Summary

I started to look at the pyspec project. It's a work related to consensus-specs test generators.
The [consensus-specs] is repository that describe in python what must be done by consensus clients. To ensure there are doing the same things for the same objects, there are test generators. The run is super slow, I am not sure why but most likely du to many I/O operations.

I haven't worked much this week because I had hard time with my work, lo siento.

I am working on fixing some redundant generator tests on consensus-specs; not a complicated fix but ask me a lot of time to understand the generator structure.

Ressources

  • project wishlist
  • pyspec tests (example for rewards): the test code if special. There are decorators to insert data; for instance if you want to test provide a generic spec and state, you can use @spec_state_test, if you want to run a test for only Altair phas you can use @with_phases([ALTAIR]) etc. The way tests are define is strange but somehow interesting.
  • pyspec test generators: I did run a generator for rewards test and it takes a lot of time (waiting for cProfiler results).
  • pyspec test generators output: this were results of generator tests are stored. It's usefull for consensus client to be able to comapre results with what is expected. It's just a database for output files.
  • Prysm spectest: I did have a look at a implementation of those test from a consensus client. I took Prysm because I know Go. I am not sure to understand where are located test folders(in the server that run the CI?); but tests are compared to consensus-spec-test
  • Profiler results: I had profiler results and I was wrong. Just for the context, I run the test generator for rewards only! I thought it was most I/O operation because of the .ssz and .ssz_snappy + the JSON file updated for each tests (with the file mutex). But it seems around 50% of the own time comes from a dependency named remerkleable. It's a package wrote in pure python that stores some types and nodes that can be serialized/deserialized in SSZ. It is very often used in consensus-specs. I will need to run the profiler for another generator test to be sure it comes from this dependency.
  • What's SSZ ?: a short introduction of what is SSZ serialization. It's very different from RLP since you need to know the model to deserialize (not self-describing). I did have a look at SSZ since the package (remerkleable) is an implementation of SSZ in python (with the merkleization).
  • Merkleization: computing the hash tree root of an SSZ container (or basic types); I needed to understand how it works to understnad the package remerkleable.

Activity

Questions

At the beginning of the week I was wondering why tests were setup like this, because it's so unconventional and it seemed to be "dark magic". But after debugging it I think I understand why the setup is so complicated:

  • specs test are based on .py files which are themself based on the .md.
  • to make input, output and base test methods as genereic as possible.

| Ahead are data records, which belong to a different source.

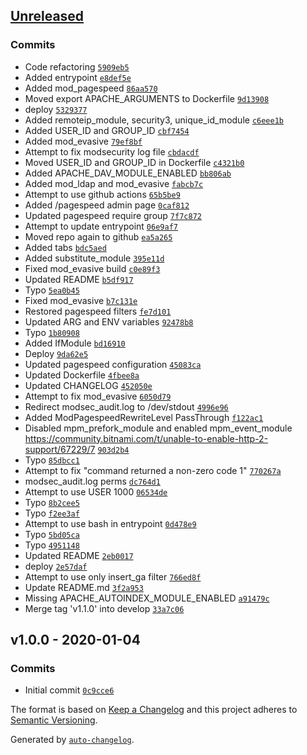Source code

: ## [Unreleased](https://github.com/frugan-it/docker-bitnami-apache/compare/v1.0.0...HEAD)

### Commits

- Code refactoring [`5909eb5`](https://github.com/frugan-it/docker-bitnami-apache/commit/5909eb5bcfa069e60276d7400b19e2914b0c8d7d)
- Added entrypoint [`e8def5e`](https://github.com/frugan-it/docker-bitnami-apache/commit/e8def5e612a285709fc17c67f3a597051b3bb041)
- Added mod_pagespeed [`86aa570`](https://github.com/frugan-it/docker-bitnami-apache/commit/86aa57093775d891a2b18cc5ec5551682c24515a)
- Moved export APACHE_ARGUMENTS to Dockerfile [`9d13908`](https://github.com/frugan-it/docker-bitnami-apache/commit/9d139087df7fef8f5f36fcbeb393ef3adbeac56b)
- deploy [`5329377`](https://github.com/frugan-it/docker-bitnami-apache/commit/5329377440f42d38791a6487728c983cbb92e38a)
- Added remoteip_module, security3, unique_id_module [`c6eee1b`](https://github.com/frugan-it/docker-bitnami-apache/commit/c6eee1b0e07bffa127f284a388a5900079a7b8fc)
- Added USER_ID and GROUP_ID [`cbf7454`](https://github.com/frugan-it/docker-bitnami-apache/commit/cbf745456997e9309f5cf9b7aea0485187f302bf)
- Added mod_evasive [`79ef8bf`](https://github.com/frugan-it/docker-bitnami-apache/commit/79ef8bf4dffee0aa626ec33cdcac7ddc02510199)
- Attempt to fix modsecurity log file [`cbdacdf`](https://github.com/frugan-it/docker-bitnami-apache/commit/cbdacdff3f399e93039e984a1654148531dcf8c8)
- Moved USER_ID and GROUP_ID in Dockerfile [`c4321b0`](https://github.com/frugan-it/docker-bitnami-apache/commit/c4321b0c1ef1d5bbe4445cc4131230b1086e0311)
- Added APACHE_DAV_MODULE_ENABLED [`bb806ab`](https://github.com/frugan-it/docker-bitnami-apache/commit/bb806abb9865f86095a5f6c01024f31129b21178)
- Added mod_ldap and mod_evasive [`fabcb7c`](https://github.com/frugan-it/docker-bitnami-apache/commit/fabcb7c5c02432065dafe755f2bbd42db5b78c82)
- Attempt to use github actions [`65b5be9`](https://github.com/frugan-it/docker-bitnami-apache/commit/65b5be9ff7d721417496418c2c46814fb8e8ff7c)
- Added /pagespeed admin page [`0caf812`](https://github.com/frugan-it/docker-bitnami-apache/commit/0caf8127cfc74e11eb2760527eb8c6b69753669e)
- Updated pagespeed require group [`7f7c872`](https://github.com/frugan-it/docker-bitnami-apache/commit/7f7c8723bcb892bb97c9b7d73d601f481099f2f2)
- Attempt to update entrypoint [`06e9af7`](https://github.com/frugan-it/docker-bitnami-apache/commit/06e9af7aabf0df2bac27af5562cf8217e69712c1)
- Moved repo again to github [`ea5a265`](https://github.com/frugan-it/docker-bitnami-apache/commit/ea5a265242d5d3d42dee31b4e940b8c95e1b34af)
- Added tabs [`bdc5aed`](https://github.com/frugan-it/docker-bitnami-apache/commit/bdc5aed39ab617f8d3c3e708e2a00075e780e1a5)
- Added substitute_module [`395e11d`](https://github.com/frugan-it/docker-bitnami-apache/commit/395e11db50bb32970dea4b9e14aa121debddbc86)
- Fixed mod_evasive build [`c0e89f3`](https://github.com/frugan-it/docker-bitnami-apache/commit/c0e89f3fe72a5240f07ecab1d8b348a3277fe508)
- Updated README [`b5df917`](https://github.com/frugan-it/docker-bitnami-apache/commit/b5df9172c3b46ca7dd768702b2cd6c9f179be223)
- Typo [`5ea0b45`](https://github.com/frugan-it/docker-bitnami-apache/commit/5ea0b45e28c4f986e3ead64d2b6560ead2866857)
- Fixed mod_evasive [`b7c131e`](https://github.com/frugan-it/docker-bitnami-apache/commit/b7c131e48e84dcfdc817520cd570de651e73fd34)
- Restored pagespeed filters [`fe7d101`](https://github.com/frugan-it/docker-bitnami-apache/commit/fe7d101644cdad4875f959641e8c1dcd427f96c8)
- Updated ARG and ENV variables [`92478b8`](https://github.com/frugan-it/docker-bitnami-apache/commit/92478b82d06874261e8873c67790f3ab5f40450d)
- Typo [`1b80908`](https://github.com/frugan-it/docker-bitnami-apache/commit/1b809080fea1a2cc1852ecf365777cc342261942)
- Added IfModule [`bd16910`](https://github.com/frugan-it/docker-bitnami-apache/commit/bd16910bb97b71a52d0b84f24213d4faa2ac7851)
- Deploy [`9da62e5`](https://github.com/frugan-it/docker-bitnami-apache/commit/9da62e5a389b462650e1382e3c55c8bdccb34f5a)
- Updated pagespeed configuration [`45083ca`](https://github.com/frugan-it/docker-bitnami-apache/commit/45083ca44c73b06443609ce782e337e16b3d9709)
- Updated Dockerfile [`4fbee8a`](https://github.com/frugan-it/docker-bitnami-apache/commit/4fbee8a1b36d1ddc625d5b8a8518397fc29967fe)
- Updated CHANGELOG [`452050e`](https://github.com/frugan-it/docker-bitnami-apache/commit/452050ee15e6d23528a7441d48df32b072bed0d7)
- Attempt to fix mod_evasive [`6050d79`](https://github.com/frugan-it/docker-bitnami-apache/commit/6050d796be07004c0b5e95ff1c1173aedfb28aef)
- Redirect modsec_audit.log to /dev/stdout [`4996e96`](https://github.com/frugan-it/docker-bitnami-apache/commit/4996e967e15cfae962e5dae2588aa81d934e10fc)
- Added ModPagespeedRewriteLevel PassThrough [`f122ac1`](https://github.com/frugan-it/docker-bitnami-apache/commit/f122ac130a7346204437718e80849980dd17a3fa)
- Disabled mpm_prefork_module and enabled mpm_event_module https://community.bitnami.com/t/unable-to-enable-http-2-support/67229/7 [`903d2b4`](https://github.com/frugan-it/docker-bitnami-apache/commit/903d2b4f407a13038ae57cde501bee67f47fbfc8)
- Typo [`85dbcc1`](https://github.com/frugan-it/docker-bitnami-apache/commit/85dbcc129e3388eb371eafd15f7d118756ffe1fc)
- Attempt to fix "command returned a non-zero code 1" [`770267a`](https://github.com/frugan-it/docker-bitnami-apache/commit/770267af7e46b29264983e9c6a7b94c7c65f64a9)
- modsec_audit.log perms [`dc764d1`](https://github.com/frugan-it/docker-bitnami-apache/commit/dc764d13c326af69afdc55f40ccaf85e7d239940)
- Attempt to use USER 1000 [`06534de`](https://github.com/frugan-it/docker-bitnami-apache/commit/06534deadc0210ac17109865c531551d91ac7bc0)
- Typo [`8b2cee5`](https://github.com/frugan-it/docker-bitnami-apache/commit/8b2cee50cd59946eb7c3ba6e602906a5428da6c5)
- Typo [`f2ee3af`](https://github.com/frugan-it/docker-bitnami-apache/commit/f2ee3af1933d9f60565ead16e03b767f86867d54)
- Attempt to use bash in entrypoint [`0d478e9`](https://github.com/frugan-it/docker-bitnami-apache/commit/0d478e99e3de3b394c3ea34d44f9e55a92c2c48a)
- Typo [`5bd05ca`](https://github.com/frugan-it/docker-bitnami-apache/commit/5bd05ca842d0b089ea7a2701992a6ddbe18cb2d4)
- Typo [`4951148`](https://github.com/frugan-it/docker-bitnami-apache/commit/4951148007cfddb7da7b21570f930f46b292a6cc)
- Updated README [`2eb0017`](https://github.com/frugan-it/docker-bitnami-apache/commit/2eb00178c208871d66fced08ba704ccddb465fe4)
- deploy [`2e57daf`](https://github.com/frugan-it/docker-bitnami-apache/commit/2e57daf0b9b66d9c00d6f4165bfa2a9ea0941852)
- Attempt to use only insert_ga filter [`766ed8f`](https://github.com/frugan-it/docker-bitnami-apache/commit/766ed8f6c4e34645e4b179c8f1f073cb03e0c190)
- Update README.md [`3f2a953`](https://github.com/frugan-it/docker-bitnami-apache/commit/3f2a953d057f9cdbc904b8383aab3fe3c891ecc1)
- Missing APACHE_AUTOINDEX_MODULE_ENABLED [`a91479c`](https://github.com/frugan-it/docker-bitnami-apache/commit/a91479c016b459132a0bc9606a71ee798ef1efd9)
- Merge tag 'v1.1.0' into develop [`33a7c06`](https://github.com/frugan-it/docker-bitnami-apache/commit/33a7c06921291aceb5486327e30049990c09b98d)

## v1.0.0 - 2020-01-04

### Commits

- Initial commit [`0c9cce6`](https://github.com/frugan-it/docker-bitnami-apache/commit/0c9cce6c73e071796f873c7f0f74be3e2361abfc)

The format is based on [Keep a Changelog](https://keepachangelog.com/en/1.0.0/)
and this project adheres to [Semantic Versioning](https://semver.org/spec/v2.0.0.html).

Generated by [`auto-changelog`](https://github.com/CookPete/auto-changelog).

I need to ask to the project proposer what are optimization he has in mind. For the moment, I only thought about I/O. => I am wrong

During the week, I will send a message to HWW to ask her about the python package that's using almost all tests ressources; if it's the issue she want to fix or is there something else to optimized before.

TODO

  • waiting for the profiler to find what are the time consuming tasks
  • debug the gen_runner.py which the launcher of the generators; there is a lot of I/O operation here.
  • make is easier to be runned without WSL.